Amsterdam belediyesi tarafından bir proje hazırlanmış. Daha önce burada, yani Hollandada kan davası olayına karışmış bir babayla ön görüşme yapılmış ve onun hayatı tiyatro olarak filme alınmış. Bu tiyotra gösterisini Türklerin bulundukları dernek ve vakıflarda gösterme kararı almışlar. Amsterdam belediyesi de bu projeyi kabul etmiş. Tabii ki projeyi hazırlayanların amacı Türkler arasında yaygın olan kan davası meselesini önlemekmiş!
Proje deyince tabiiki bedava değil. Cemiyetinde veya derneğinde filmin gösterilmesni kabul eden derneğe 175 avro veriliyor. Birde yardımcı olsun diye bir tercüman çağrılıyor. Onun ve diğer programı hazırlayanın aldığı para miktarıyla her halde 500 avrodan az değildir. Yani sadece bir programın maaliyeti. Tabiiki faydalı olacak olsa bu tür paralar burada çok cuz i miktarlar.
Neyse biz filme geçelim. Film başlarken bir ön bilgi veriliyor. Olayın kahramanlarının Türkiyenin Mardin ilinden geldiklerini söylemesini beklerdiniz degil mi? Hayır onlar Türkiye yerine Kürdistanın Mardin ilinden geldiğini söyleyince daha biz filme bakmaya başlamadan gerilmeye başladık. Neyse film başladı. Filmin başında yine bir Kürtçe şarkı vede altyazısız. Tabiiki biz yine birşey anlamadık. Daha sonra film yarı Hollandaca yarı Türkçe devam etti. Tabiiki Hollandaca olan kısımların alt yazısı vardı. Yaklaşık yarım saat kadar baktıktan sonra programı organize eden bayan kulağıma eğilerek; toplam filmin birbuçuk saat sürdüğünü istersek ara verebileceğimizi söyleyince hemen kabul ettik. İlk sözü ben aldım ve bu filmin bize yönelik olmadığını ve amacı dışında politik bir film olduğunu söyledim. Mardinin Türkiyenin bir ili olduğunu filmde ise Kürdistan olarak anlatıldığını, salonda bulunanların tamamının Türkiyenin İç Anadolu bölgesinden geldiğini ve içlerinde kürt bulunmadığını bundan dolayı da söylenen Türküyü anlamadığımızı ve yine salonda bulunanların ne aşiret, nede aşiret kurallarını bildiklerini söyledim. Bundan dolayı böyle bir filmin kapsama alanına girmediğimzi kısaca belirttikten sonra sözü programı hazırlayanlara bıraktım. Programa tercüman olarak katılan Türk arkadaş, her yıl Hollandada aile içi şiddetten dolayı 100 bayanın öldüğünü ve bu sayının hiç de azımsanmayacağını belirtti. Bizde onunla hem fikirdik. Elbette aile içi şiddetten dolayı değil 100 kişi 1 kişi ölmemeliydi. Daha sonra sözü dernek başkanımız aldı ve onlara öküzün altında buzağı aramamaları gerektiğini, ararlarsa bile buzağı bulamayıp onun yerine Anadolu tabiriyle başka birşey bulacaklarını söyledi. Böyle bir filmin önyargılarla hazırlandığını fayda yerine zarar vereceğini söyledik. Programı organize eden bayan artık bir daha bu programı yapmayacağını söyledi ve bizim de eleştirilerimize hak vererek ayrıldı.

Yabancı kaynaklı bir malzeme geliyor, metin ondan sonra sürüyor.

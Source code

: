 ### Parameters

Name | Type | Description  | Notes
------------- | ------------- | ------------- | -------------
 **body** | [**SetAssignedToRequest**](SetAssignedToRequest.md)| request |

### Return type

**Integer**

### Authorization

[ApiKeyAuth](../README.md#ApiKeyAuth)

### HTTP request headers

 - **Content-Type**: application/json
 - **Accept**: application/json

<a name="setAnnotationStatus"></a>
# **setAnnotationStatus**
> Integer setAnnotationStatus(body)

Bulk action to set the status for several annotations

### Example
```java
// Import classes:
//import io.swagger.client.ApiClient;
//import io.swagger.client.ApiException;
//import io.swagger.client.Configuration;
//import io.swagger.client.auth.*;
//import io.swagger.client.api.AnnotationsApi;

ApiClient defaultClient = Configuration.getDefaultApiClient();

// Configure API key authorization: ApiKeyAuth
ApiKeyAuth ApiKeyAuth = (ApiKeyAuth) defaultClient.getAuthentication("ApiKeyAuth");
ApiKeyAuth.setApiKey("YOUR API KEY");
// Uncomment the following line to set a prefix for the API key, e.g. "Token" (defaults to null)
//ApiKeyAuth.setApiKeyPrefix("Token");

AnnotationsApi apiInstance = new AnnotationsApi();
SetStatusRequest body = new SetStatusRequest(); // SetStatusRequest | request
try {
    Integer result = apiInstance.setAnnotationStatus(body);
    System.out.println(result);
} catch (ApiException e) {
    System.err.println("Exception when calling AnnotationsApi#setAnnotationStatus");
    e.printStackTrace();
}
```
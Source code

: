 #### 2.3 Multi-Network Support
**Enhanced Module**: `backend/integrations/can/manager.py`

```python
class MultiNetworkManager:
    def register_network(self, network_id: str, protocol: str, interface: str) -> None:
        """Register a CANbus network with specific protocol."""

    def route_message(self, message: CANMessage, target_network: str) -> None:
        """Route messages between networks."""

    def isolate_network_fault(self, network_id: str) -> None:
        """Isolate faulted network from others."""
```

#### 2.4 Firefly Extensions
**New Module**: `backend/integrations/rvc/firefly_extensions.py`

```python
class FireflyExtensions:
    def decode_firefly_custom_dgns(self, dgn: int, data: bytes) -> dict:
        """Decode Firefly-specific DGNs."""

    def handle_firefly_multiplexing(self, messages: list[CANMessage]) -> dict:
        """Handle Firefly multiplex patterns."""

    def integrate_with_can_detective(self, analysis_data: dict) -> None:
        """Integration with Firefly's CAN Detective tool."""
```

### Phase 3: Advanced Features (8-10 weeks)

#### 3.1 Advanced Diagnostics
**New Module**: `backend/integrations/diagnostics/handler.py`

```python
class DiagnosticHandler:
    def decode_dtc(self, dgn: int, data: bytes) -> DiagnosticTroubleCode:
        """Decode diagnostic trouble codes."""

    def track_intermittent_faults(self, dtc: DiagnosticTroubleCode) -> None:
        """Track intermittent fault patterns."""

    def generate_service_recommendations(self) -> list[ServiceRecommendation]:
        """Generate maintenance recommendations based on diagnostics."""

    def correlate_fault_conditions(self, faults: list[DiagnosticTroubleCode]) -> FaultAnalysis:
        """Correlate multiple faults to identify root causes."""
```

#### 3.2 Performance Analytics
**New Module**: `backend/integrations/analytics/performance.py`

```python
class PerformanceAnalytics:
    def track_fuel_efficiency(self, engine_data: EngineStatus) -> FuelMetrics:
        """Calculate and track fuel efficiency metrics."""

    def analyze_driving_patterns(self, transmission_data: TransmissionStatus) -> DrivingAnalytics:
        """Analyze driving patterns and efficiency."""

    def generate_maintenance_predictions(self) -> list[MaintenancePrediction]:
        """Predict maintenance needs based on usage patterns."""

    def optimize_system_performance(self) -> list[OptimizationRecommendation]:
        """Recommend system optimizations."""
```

Tabiiki program sonunda bizde kendi aramızda değerlendirme yaptık. Neden Hollandalılar böyle bir filim çevirdiler diye? Ortak kanaat ise; bizler bugüne kadar sanatla ilgilenmedik. Sanatla ilgilenen insanlar da maalesef kendi ideolojileri doğrultusunda Hollandalıları yönlendiriyorlar kanaatı hasıl oldu.
Hasılı vel kelam bizim namus davası başlamadan bitti.